> EXERCISE INSTRUCTIONS:
Return the listing below unchanged, but without pictures.
- - - -
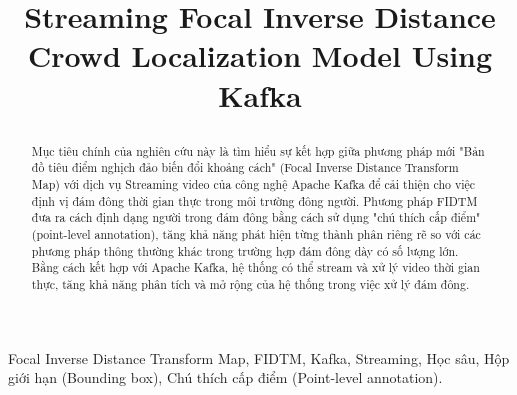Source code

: \documentclass[conference]{IEEEtran}
\begin{document}
\title{Streaming Focal Inverse Distance Crowd Localization Model Using Kafka\\
{\footnotesize}

}

\makeatletter
\newcommand{\linebreakand}{%
    \end{@IEEEauthorhalign}
    \hfill\mbox{}\par
    \mbox{}\hfill\begin{@IEEEauthorhalign}
}
\makeatother

\author{
    \and
}

\maketitle
\begin{abstract}
    Mục tiêu chính của nghiên cứu này là tìm hiểu sự kết hợp giữa phương pháp mới "Bản đồ tiêu điểm nghịch đảo biến đổi khoảng cách" (Focal Inverse Distance Transform Map) với dịch vụ Streaming video của công nghệ Apache Kafka để cải thiện cho việc định vị đám đông thời gian thực trong môi trường đông người. Phương pháp FIDTM đưa ra cách định dạng người trong đám đông bằng cách sử dụng "chú thích cấp điểm" (point-level annotation), tăng khả năng phát hiện từng thành phân riêng rẽ so với các phương pháp thông thường khác trong trường hợp đám đông dày có số lượng lớn. Bằng cách kết hợp với Apache Kafka, hệ thống có thể stream và xử lý video thời gian thực, tăng khả năng phân tích và mở rộng của hệ thống trong việc xử lý đám đông.
\end{abstract}

\begin{IEEEkeywords}
    Focal Inverse Distance Transform Map, FIDTM, Kafka, Streaming, Học sâu, Hộp giới hạn (Bounding box), Chú thích cấp điểm (Point-level annotation).
\end{IEEEkeywords}
\end{document}
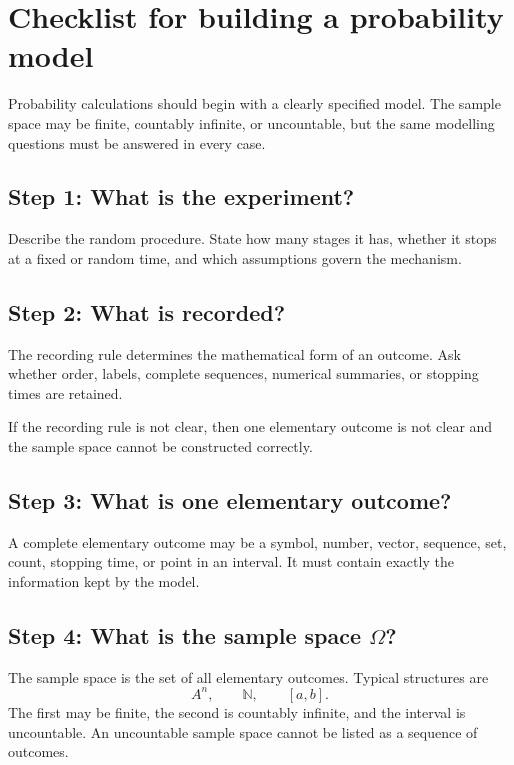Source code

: \section{Checklist for building a probability model}

Probability calculations should begin with a clearly specified model. The sample
space may be finite, countably infinite, or uncountable, but the same modelling
questions must be answered in every case.

\subsection*{Step 1: What is the experiment?}

Describe the random procedure. State how many stages it has, whether it stops at
a fixed or random time, and which assumptions govern the mechanism.

\subsection*{Step 2: What is recorded?}

The recording rule determines the mathematical form of an outcome. Ask whether
order, labels, complete sequences, numerical summaries, or stopping times are
retained.

\begin{remarkbox}
If the recording rule is not clear, then one elementary outcome is not clear and
the sample space cannot be constructed correctly.
\end{remarkbox}

\subsection*{Step 3: What is one elementary outcome?}

A complete elementary outcome may be a symbol, number, vector, sequence, set,
count, stopping time, or point in an interval. It must contain exactly the
information kept by the model.

\subsection*{Step 4: What is the sample space \(\Omega\)?}

The sample space is the set of all elementary outcomes. Typical structures are
\[
A^n,
\qquad
\mathbb N,
\qquad
[a,b].
\]
The first may be finite, the second is countably infinite, and the interval is
uncountable. An uncountable sample space cannot be listed as a sequence of
outcomes.

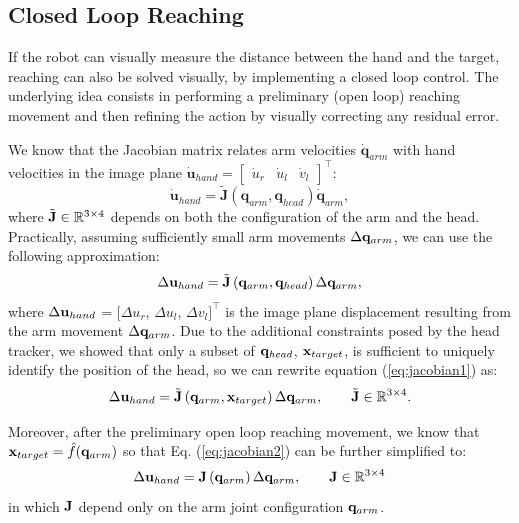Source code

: \subsection{Closed Loop Reaching} \label{Eq:ClosedLoop}
%
If the robot can visually measure the distance
between the hand and the target, reaching can also be solved
visually, by implementing a closed loop control. The underlying idea consists in
performing a preliminary (open loop) reaching movement and then refining the action
by visually correcting any residual error. 

We know that the Jacobian matrix relates arm velocities $\dot {\mathbf q}_{arm}$
with hand velocities in the image plane $\dot {\mathbf u}_{hand} = \left[ 
\begin{array}{ccc}
  \dot u_r & \dot u_l & \dot v_{l}
\end{array} \right]^\top$:
\begin{equation} 
  \dot {\mathbf u}_{hand}=
  \tilde{\mathbf J}\left(\mathbf q_{arm}, \mathbf q_{head}\right)
  \dot {\mathbf q}_{arm},
\end{equation}
where $\tilde{\mathbf J} \in \mathbb R^{3 \times 4}$ depends on 
both the configuration of the arm and the head. Practically, assuming 
sufficiently small arm movements $\Delta \mathbf {q}_{arm}$, we can use the following 
approximation:
%
\begin{equation} 
\label{eq:jacobian1}
  \Delta \mathbf {u}_{hand}=
  \tilde{\mathbf J}\left(\mathbf q_{arm}, \mathbf q_{head}\right)
  \Delta \mathbf {q}_{arm},
\end{equation}
where $\Delta \mathbf {u}_{hand}$ = $[ \Delta u_r$, $\Delta u_l$, $\Delta v_{l}]^\top$
is the image plane displacement resulting from the arm movement $\Delta \mathbf {q}_{arm}$. 
Due to the additional constraints posed by the head tracker, we showed
that only a subset of $\mathbf{q}_{head}$, $\mathbf{x}_{target}$, is 
sufficient to uniquely identify the position of the head, so we 
can rewrite equation (\ref{eq:jacobian1}) as:
%
\begin{equation}
\label{eq:jacobian2}
  \Delta \mathbf {u}_{hand}=
  \tilde{\mathbf J}\left(\mathbf q_{arm}, \mathbf{x}_{target}\right)
  \Delta \mathbf {q}_{arm}, \qquad \tilde{\mathbf J} \in \mathbb R^{3 \times 4}.
\end{equation}
%

Moreover, after the preliminary open loop reaching movement, we know
that $\mathbf{x}_{target} = \hat f(\mathbf q_{arm})$ so that  Eq.
(\ref{eq:jacobian2}) can be further simplified to:
%
\begin{equation} 
\label{eq:jacobian3}
  \Delta \mathbf {u}_{hand}=
  \mathbf J \left(\mathbf q_{arm}\right)
  \Delta \mathbf {q}_{arm},\qquad \mathbf J \in \mathbb R^{3\times4}
\end{equation}
%
in which $\mathbf J$ depend only on the arm joint configuration $\mathbf q_{arm}$.

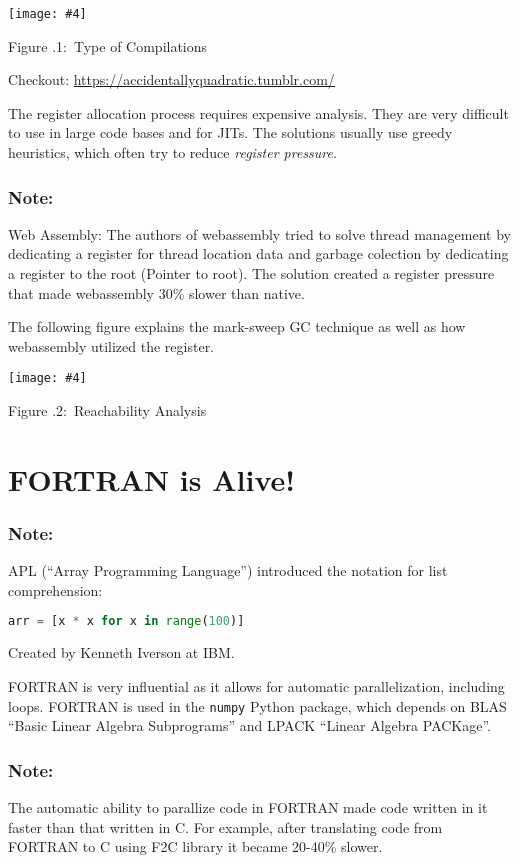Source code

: \documentclass[twoside]{article}
\newcounter{lecnum}
\newcommand{\fig}[4]{
            \centerline{\texttt{[image: \#4]}}
            \begin{center}
            Figure \thelecnum.#1:~#3
            \end{center}
    }
\begin{document}
\fig{1}{0.6}{Type of Compilations}{jit.drawio.png}

Checkout: \url{https://accidentallyquadratic.tumblr.com/}


The register allocation process requires expensive analysis. They are very difficult to use in large code bases and for JITs. The solutions usually use greedy heuristics, which often try to reduce \emph{register pressure}.


\subsubsection*{Note:}
Web Assembly: The authors of webassembly tried to solve thread management by dedicating a register for thread location data and garbage colection by dedicating a register to the root (Pointer to root). The solution created a register pressure that made webassembly 30\% slower than native.


The following figure explains the mark-sweep GC technique as well as how webassembly utilized the register.
\fig{2}{0.6}{Reachability Analysis}{reachabilityanalysis.drawio.png}


\section{FORTRAN is Alive!}
\subsubsection*{Note:}
APL (``Array Programming Language'') introduced the notation for list comprehension:
\begin{lstlisting}[language=Python]
    arr = [x * x for x in range(100)]
\end{lstlisting}
Created by Kenneth Iverson at IBM.

FORTRAN is very influential as it allows for automatic parallelization, including loops.
FORTRAN is used in the \texttt{numpy} Python package, which depends on BLAS ``Basic Linear Algebra Subprograms'' and
LPACK ``Linear Algebra PACKage''.

\subsubsection*{Note:}
The automatic ability to parallize code in FORTRAN made code written in it faster than that written in C.
For example, after translating code from FORTRAN to C using F2C library it became 20-40\% slower.  
\end{document}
- - - -
> TASK RESULT:
Source code

: \documentclass[conference]{IEEEtran}
\begin{document}
\title{Streaming Focal Inverse Distance Crowd Localization Model Using Kafka\\
{\footnotesize}

}

\makeatletter
\newcommand{\linebreakand}{%
    \end{@IEEEauthorhalign}
    \hfill\mbox{}\par
    \mbox{}\hfill\begin{@IEEEauthorhalign}
}
\makeatother

\author{
    \and
}

\maketitle
\begin{abstract}
    Mục tiêu chính của nghiên cứu này là tìm hiểu sự kết hợp giữa phương pháp mới "Bản đồ tiêu điểm nghịch đảo biến đổi khoảng cách" (Focal Inverse Distance Transform Map) với dịch vụ Streaming video của công nghệ Apache Kafka để cải thiện cho việc định vị đám đông thời gian thực trong môi trường đông người. Phương pháp FIDTM đưa ra cách định dạng người trong đám đông bằng cách sử dụng "chú thích cấp điểm" (point-level annotation), tăng khả năng phát hiện từng thành phân riêng rẽ so với các phương pháp thông thường khác trong trường hợp đám đông dày có số lượng lớn. Bằng cách kết hợp với Apache Kafka, hệ thống có thể stream và xử lý video thời gian thực, tăng khả năng phân tích và mở rộng của hệ thống trong việc xử lý đám đông.
\end{abstract}

\begin{IEEEkeywords}
    Focal Inverse Distance Transform Map, FIDTM, Kafka, Streaming, Học sâu, Hộp giới hạn (Bounding box), Chú thích cấp điểm (Point-level annotation).
\end{IEEEkeywords}
\end{document}
Source code

: \section{Checklist for building a probability model}

Probability calculations should begin with a clearly specified model. The sample
space may be finite, countably infinite, or uncountable, but the same modelling
questions must be answered in every case.

\subsection*{Step 1: What is the experiment?}

Describe the random procedure. State how many stages it has, whether it stops at
a fixed or random time, and which assumptions govern the mechanism.

\subsection*{Step 2: What is recorded?}

The recording rule determines the mathematical form of an outcome. Ask whether
order, labels, complete sequences, numerical summaries, or stopping times are
retained.

\begin{remarkbox}
If the recording rule is not clear, then one elementary outcome is not clear and
the sample space cannot be constructed correctly.
\end{remarkbox}

\subsection*{Step 3: What is one elementary outcome?}

A complete elementary outcome may be a symbol, number, vector, sequence, set,
count, stopping time, or point in an interval. It must contain exactly the
information kept by the model.

\subsection*{Step 4: What is the sample space \(\Omega\)?}

The sample space is the set of all elementary outcomes. Typical structures are
\[
A^n,
\qquad
\mathbb N,
\qquad
[a,b].
\]
The first may be finite, the second is countably infinite, and the interval is
uncountable. An uncountable sample space cannot be listed as a sequence of
outcomes.

Source code

: \subsection{Closed Loop Reaching} \label{Eq:ClosedLoop}
%
If the robot can visually measure the distance
between the hand and the target, reaching can also be solved
visually, by implementing a closed loop control. The underlying idea consists in
performing a preliminary (open loop) reaching movement and then refining the action
by visually correcting any residual error. 

We know that the Jacobian matrix relates arm velocities $\dot {\mathbf q}_{arm}$
with hand velocities in the image plane $\dot {\mathbf u}_{hand} = \left[ 
\begin{array}{ccc}
  \dot u_r & \dot u_l & \dot v_{l}
\end{array} \right]^\top$:
\begin{equation} 
  \dot {\mathbf u}_{hand}=
  \tilde{\mathbf J}\left(\mathbf q_{arm}, \mathbf q_{head}\right)
  \dot {\mathbf q}_{arm},
\end{equation}
where $\tilde{\mathbf J} \in \mathbb R^{3 \times 4}$ depends on 
both the configuration of the arm and the head. Practically, assuming 
sufficiently small arm movements $\Delta \mathbf {q}_{arm}$, we can use the following 
approximation:
%
\begin{equation} 
\label{eq:jacobian1}
  \Delta \mathbf {u}_{hand}=
  \tilde{\mathbf J}\left(\mathbf q_{arm}, \mathbf q_{head}\right)
  \Delta \mathbf {q}_{arm},
\end{equation}
where $\Delta \mathbf {u}_{hand}$ = $[ \Delta u_r$, $\Delta u_l$, $\Delta v_{l}]^\top$
is the image plane displacement resulting from the arm movement $\Delta \mathbf {q}_{arm}$. 
Due to the additional constraints posed by the head tracker, we showed
that only a subset of $\mathbf{q}_{head}$, $\mathbf{x}_{target}$, is 
sufficient to uniquely identify the position of the head, so we 
can rewrite equation (\ref{eq:jacobian1}) as:
%
\begin{equation}
\label{eq:jacobian2}
  \Delta \mathbf {u}_{hand}=
  \tilde{\mathbf J}\left(\mathbf q_{arm}, \mathbf{x}_{target}\right)
  \Delta \mathbf {q}_{arm}, \qquad \tilde{\mathbf J} \in \mathbb R^{3 \times 4}.
\end{equation}
%

Moreover, after the preliminary open loop reaching movement, we know
that $\mathbf{x}_{target} = \hat f(\mathbf q_{arm})$ so that  Eq.
(\ref{eq:jacobian2}) can be further simplified to:
%
\begin{equation} 
\label{eq:jacobian3}
  \Delta \mathbf {u}_{hand}=
  \mathbf J \left(\mathbf q_{arm}\right)
  \Delta \mathbf {q}_{arm},\qquad \mathbf J \in \mathbb R^{3\times4}
\end{equation}
%
in which $\mathbf J$ depend only on the arm joint configuration $\mathbf q_{arm}$.

Source code

: \documentclass[twoside]{article}
\newcounter{lecnum}
\newcommand{\fig}[4]{
            \centerline{\texttt{[image: \#4]}}
            \begin{center}
            Figure \thelecnum.#1:~#3
            \end{center}
    }
\begin{document}
\fig{1}{0.6}{Type of Compilations}{jit.drawio.png}

Checkout: \url{https://accidentallyquadratic.tumblr.com/}


The register allocation process requires expensive analysis. They are very difficult to use in large code bases and for JITs. The solutions usually use greedy heuristics, which often try to reduce \emph{register pressure}.


\subsubsection*{Note:}
Web Assembly: The authors of webassembly tried to solve thread management by dedicating a register for thread location data and garbage colection by dedicating a register to the root (Pointer to root). The solution created a register pressure that made webassembly 30\% slower than native.


The following figure explains the mark-sweep GC technique as well as how webassembly utilized the register.
\fig{2}{0.6}{Reachability Analysis}{reachabilityanalysis.drawio.png}


\section{FORTRAN is Alive!}
\subsubsection*{Note:}
APL (``Array Programming Language'') introduced the notation for list comprehension:
\begin{lstlisting}[language=Python]
    arr = [x * x for x in range(100)]
\end{lstlisting}
Created by Kenneth Iverson at IBM.

FORTRAN is very influential as it allows for automatic parallelization, including loops.
FORTRAN is used in the \texttt{numpy} Python package, which depends on BLAS ``Basic Linear Algebra Subprograms'' and
LPACK ``Linear Algebra PACKage''.

\subsubsection*{Note:}
The automatic ability to parallize code in FORTRAN made code written in it faster than that written in C.
For example, after translating code from FORTRAN to C using F2C library it became 20-40\% slower.  
\end{document}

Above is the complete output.